DATASET section start

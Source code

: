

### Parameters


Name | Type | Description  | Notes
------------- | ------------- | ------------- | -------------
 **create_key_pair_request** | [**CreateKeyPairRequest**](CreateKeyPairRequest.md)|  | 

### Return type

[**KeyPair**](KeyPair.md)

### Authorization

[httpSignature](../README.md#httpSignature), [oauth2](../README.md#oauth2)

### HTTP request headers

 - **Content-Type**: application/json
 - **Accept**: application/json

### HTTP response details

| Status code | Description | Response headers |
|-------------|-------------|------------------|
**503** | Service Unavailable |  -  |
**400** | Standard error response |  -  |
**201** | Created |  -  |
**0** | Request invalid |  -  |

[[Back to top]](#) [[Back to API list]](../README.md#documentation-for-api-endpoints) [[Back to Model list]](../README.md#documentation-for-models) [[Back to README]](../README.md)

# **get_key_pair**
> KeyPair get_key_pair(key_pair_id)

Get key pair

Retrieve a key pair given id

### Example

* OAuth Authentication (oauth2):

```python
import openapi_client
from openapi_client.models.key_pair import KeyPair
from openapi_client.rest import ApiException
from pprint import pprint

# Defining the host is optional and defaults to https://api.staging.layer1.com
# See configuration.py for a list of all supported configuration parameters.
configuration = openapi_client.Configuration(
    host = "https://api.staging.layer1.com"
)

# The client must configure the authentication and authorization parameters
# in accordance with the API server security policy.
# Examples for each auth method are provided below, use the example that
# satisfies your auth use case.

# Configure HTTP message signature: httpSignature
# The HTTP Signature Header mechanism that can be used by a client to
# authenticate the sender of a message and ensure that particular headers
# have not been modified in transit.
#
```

DATASET section end

A bare number is expected: how many lines above contain the word "that"?

> _THE COMPLETED TASK_: 3